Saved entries
-=-=-=-=-
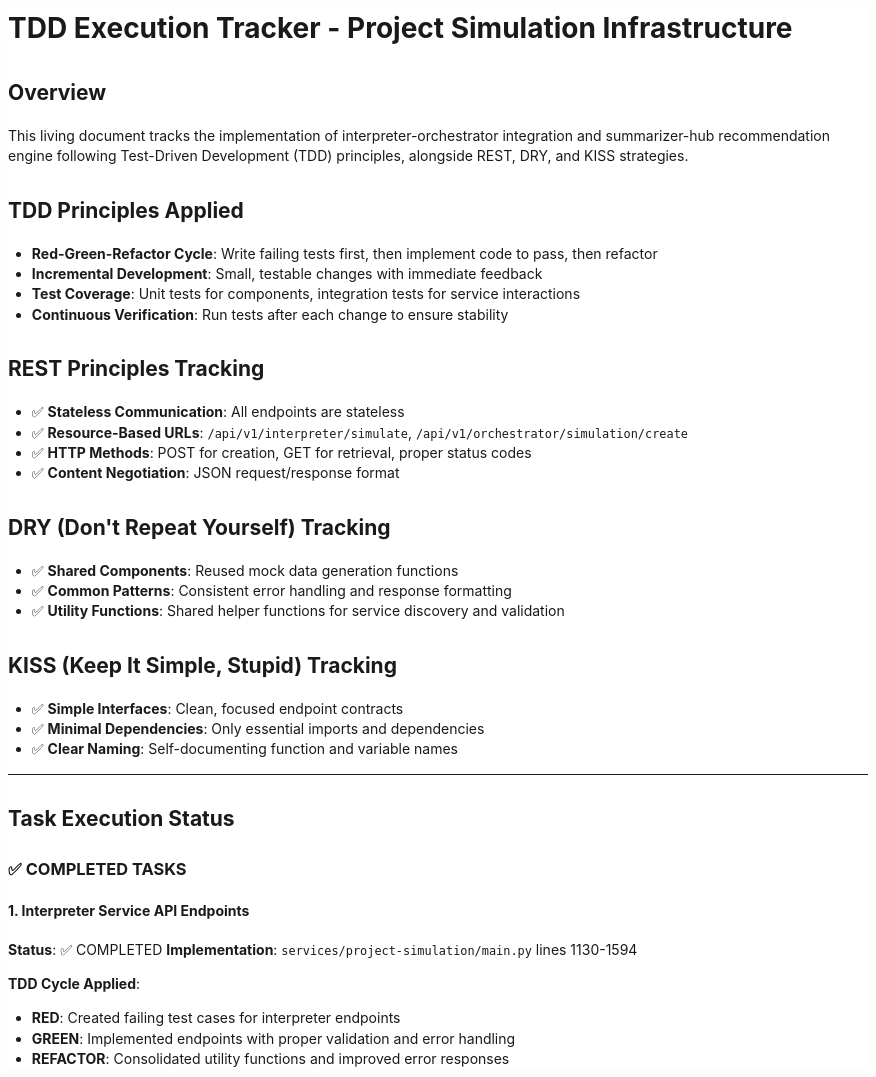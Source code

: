 # TDD Execution Tracker - Project Simulation Infrastructure

## Overview
This living document tracks the implementation of interpreter-orchestrator integration and summarizer-hub recommendation engine following Test-Driven Development (TDD) principles, alongside REST, DRY, and KISS strategies.

## TDD Principles Applied
- **Red-Green-Refactor Cycle**: Write failing tests first, then implement code to pass, then refactor
- **Incremental Development**: Small, testable changes with immediate feedback
- **Test Coverage**: Unit tests for components, integration tests for service interactions
- **Continuous Verification**: Run tests after each change to ensure stability

## REST Principles Tracking
- ✅ **Stateless Communication**: All endpoints are stateless
- ✅ **Resource-Based URLs**: `/api/v1/interpreter/simulate`, `/api/v1/orchestrator/simulation/create`
- ✅ **HTTP Methods**: POST for creation, GET for retrieval, proper status codes
- ✅ **Content Negotiation**: JSON request/response format

## DRY (Don't Repeat Yourself) Tracking
- ✅ **Shared Components**: Reused mock data generation functions
- ✅ **Common Patterns**: Consistent error handling and response formatting
- ✅ **Utility Functions**: Shared helper functions for service discovery and validation

## KISS (Keep It Simple, Stupid) Tracking
- ✅ **Simple Interfaces**: Clean, focused endpoint contracts
- ✅ **Minimal Dependencies**: Only essential imports and dependencies
- ✅ **Clear Naming**: Self-documenting function and variable names

---

## Task Execution Status

### ✅ COMPLETED TASKS

#### 1. Interpreter Service API Endpoints
**Status**: ✅ COMPLETED
**Implementation**: `services/project-simulation/main.py` lines 1130-1594

**TDD Cycle Applied**:
- **RED**: Created failing test cases for interpreter endpoints
- **GREEN**: Implemented endpoints with proper validation and error handling
- **REFACTOR**: Consolidated utility functions and improved error responses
-=-=-=-=-
- _Exercise aim_
The answer must be every line from the records above that contains the word "Applied", copied in full.

- _Result_
## TDD Principles Applied
**TDD Cycle Applied**:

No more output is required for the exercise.